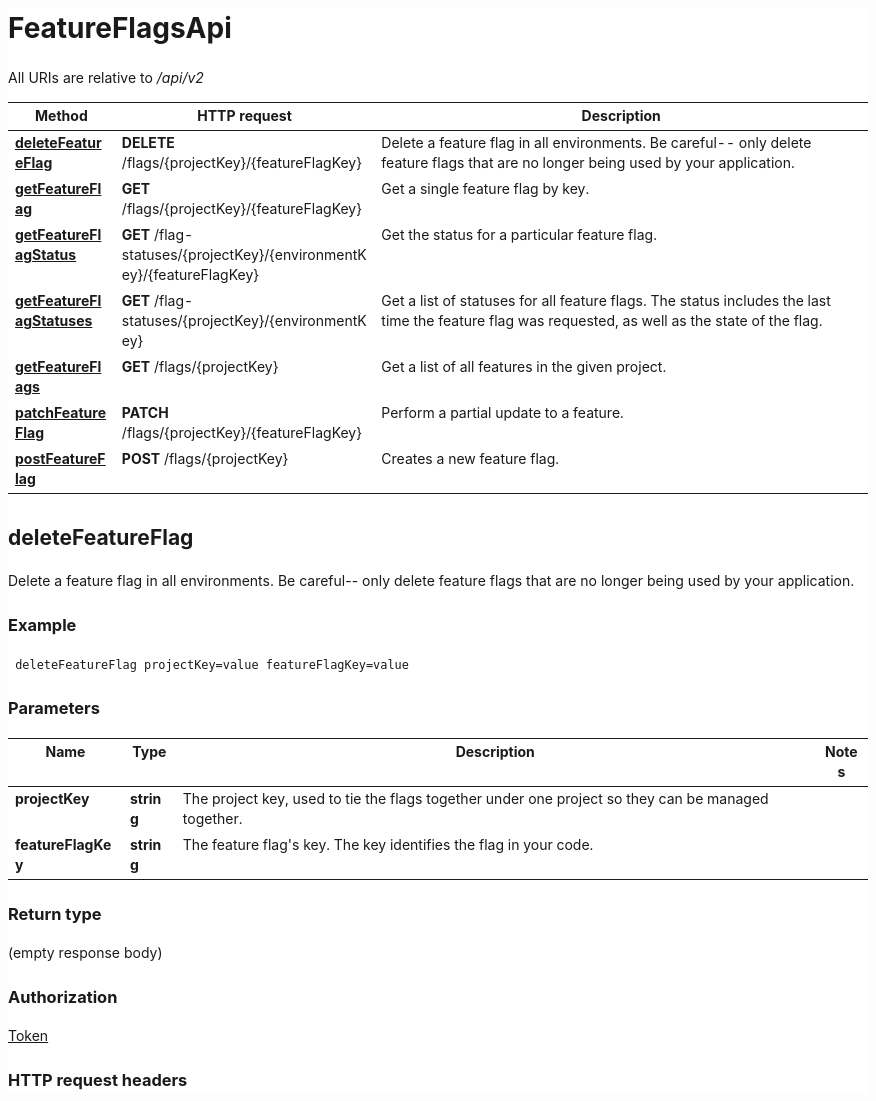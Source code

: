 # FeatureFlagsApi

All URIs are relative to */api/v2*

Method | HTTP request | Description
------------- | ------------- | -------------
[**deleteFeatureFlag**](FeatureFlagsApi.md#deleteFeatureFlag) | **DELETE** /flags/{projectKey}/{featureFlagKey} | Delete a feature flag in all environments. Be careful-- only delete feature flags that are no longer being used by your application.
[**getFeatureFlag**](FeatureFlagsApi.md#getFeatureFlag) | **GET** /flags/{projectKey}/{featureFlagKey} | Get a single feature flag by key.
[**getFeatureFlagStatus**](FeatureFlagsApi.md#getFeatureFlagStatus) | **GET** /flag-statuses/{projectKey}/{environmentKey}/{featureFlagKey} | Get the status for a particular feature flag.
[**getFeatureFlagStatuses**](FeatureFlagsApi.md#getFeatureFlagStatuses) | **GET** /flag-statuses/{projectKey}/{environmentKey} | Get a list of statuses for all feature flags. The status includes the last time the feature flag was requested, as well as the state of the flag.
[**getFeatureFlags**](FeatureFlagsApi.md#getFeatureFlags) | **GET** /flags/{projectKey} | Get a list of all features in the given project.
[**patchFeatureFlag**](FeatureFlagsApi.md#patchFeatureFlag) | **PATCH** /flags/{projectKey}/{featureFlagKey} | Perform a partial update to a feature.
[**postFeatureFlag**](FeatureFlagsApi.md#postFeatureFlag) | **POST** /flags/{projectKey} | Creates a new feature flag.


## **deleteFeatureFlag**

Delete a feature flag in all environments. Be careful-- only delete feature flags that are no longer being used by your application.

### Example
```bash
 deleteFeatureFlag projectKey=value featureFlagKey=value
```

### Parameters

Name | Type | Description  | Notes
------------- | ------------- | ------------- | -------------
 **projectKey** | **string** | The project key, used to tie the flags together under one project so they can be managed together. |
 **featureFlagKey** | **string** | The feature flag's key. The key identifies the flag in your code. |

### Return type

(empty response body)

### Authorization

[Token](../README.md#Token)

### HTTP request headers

·····

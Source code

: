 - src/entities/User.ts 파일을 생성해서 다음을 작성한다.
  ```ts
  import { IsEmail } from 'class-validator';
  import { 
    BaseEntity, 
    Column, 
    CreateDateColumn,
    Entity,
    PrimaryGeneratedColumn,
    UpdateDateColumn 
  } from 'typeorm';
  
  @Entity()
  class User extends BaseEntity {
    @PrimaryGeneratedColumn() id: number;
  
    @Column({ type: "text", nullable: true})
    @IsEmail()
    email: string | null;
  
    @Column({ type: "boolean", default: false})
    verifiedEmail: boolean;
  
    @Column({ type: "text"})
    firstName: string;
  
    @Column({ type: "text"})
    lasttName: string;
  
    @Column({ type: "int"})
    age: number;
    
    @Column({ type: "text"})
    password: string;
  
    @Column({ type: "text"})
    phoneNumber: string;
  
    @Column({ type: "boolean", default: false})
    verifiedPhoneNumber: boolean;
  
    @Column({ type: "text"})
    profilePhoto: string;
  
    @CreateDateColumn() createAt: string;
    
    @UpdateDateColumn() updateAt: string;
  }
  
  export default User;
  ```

·····

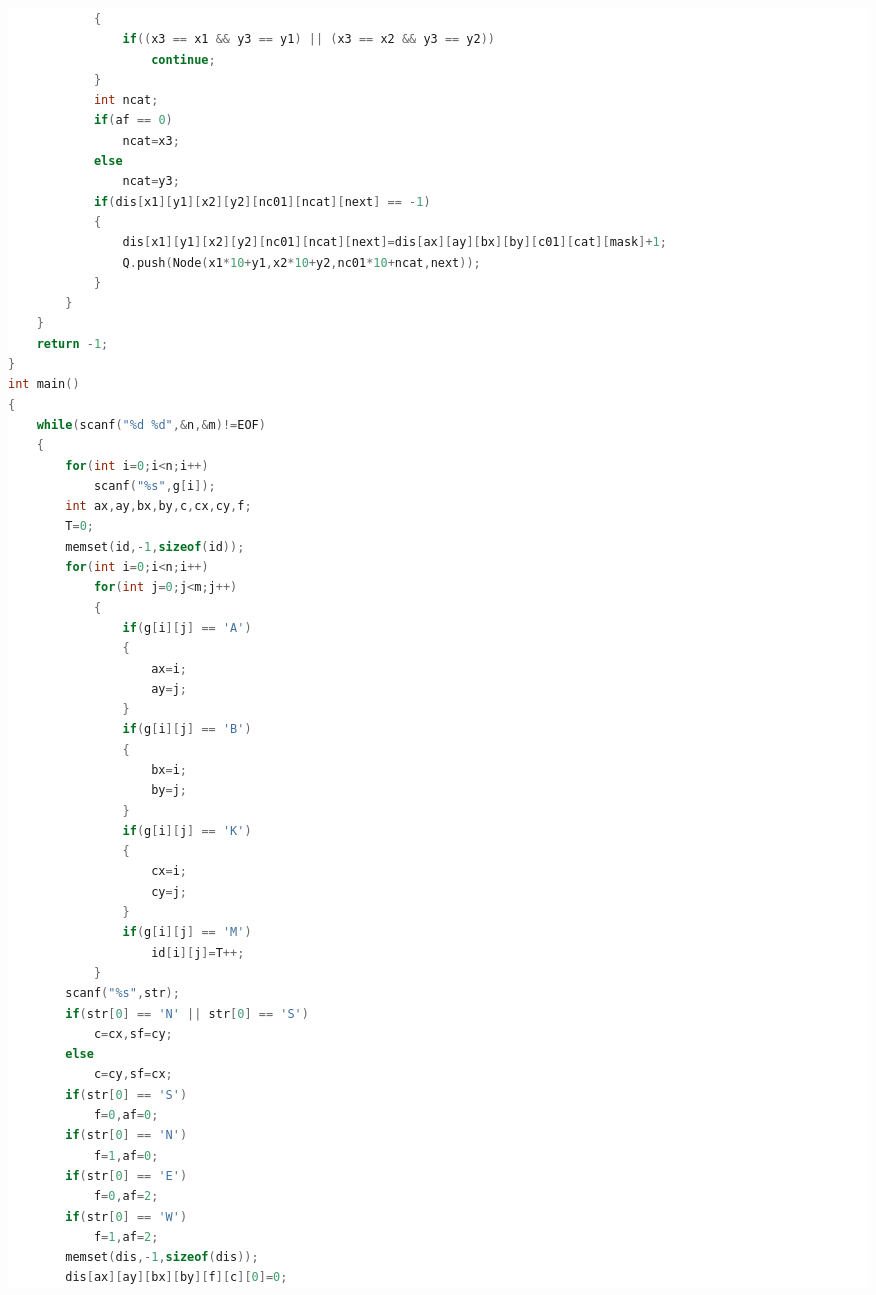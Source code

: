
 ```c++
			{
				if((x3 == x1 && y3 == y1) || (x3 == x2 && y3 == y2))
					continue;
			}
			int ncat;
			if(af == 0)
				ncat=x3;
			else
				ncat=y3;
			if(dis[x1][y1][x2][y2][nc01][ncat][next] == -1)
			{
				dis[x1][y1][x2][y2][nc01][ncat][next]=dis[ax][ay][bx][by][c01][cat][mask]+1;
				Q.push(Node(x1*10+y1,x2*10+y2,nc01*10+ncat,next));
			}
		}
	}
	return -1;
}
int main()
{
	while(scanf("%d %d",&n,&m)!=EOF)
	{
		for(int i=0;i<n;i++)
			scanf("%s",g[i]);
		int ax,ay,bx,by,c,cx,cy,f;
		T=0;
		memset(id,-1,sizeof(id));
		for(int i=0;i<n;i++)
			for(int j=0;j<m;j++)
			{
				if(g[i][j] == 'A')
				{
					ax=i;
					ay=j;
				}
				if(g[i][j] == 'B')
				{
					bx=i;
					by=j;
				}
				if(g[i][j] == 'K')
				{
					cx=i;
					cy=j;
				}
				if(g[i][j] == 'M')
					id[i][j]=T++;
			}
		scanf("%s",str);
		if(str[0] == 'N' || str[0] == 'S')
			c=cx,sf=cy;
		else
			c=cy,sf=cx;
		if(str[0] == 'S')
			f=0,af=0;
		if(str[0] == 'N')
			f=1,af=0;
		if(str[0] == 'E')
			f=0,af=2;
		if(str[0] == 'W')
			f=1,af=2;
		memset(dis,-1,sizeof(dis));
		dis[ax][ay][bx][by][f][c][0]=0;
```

·····

**Brief:** Taking the entries above, write out exactly the lines starting with the line containing "### Authorization" and going on through the line containing "### HTTP request headers", both included, and nothing else.

**Expected answer:**
### Authorization

[Token](../README.md#Token)

### HTTP request headers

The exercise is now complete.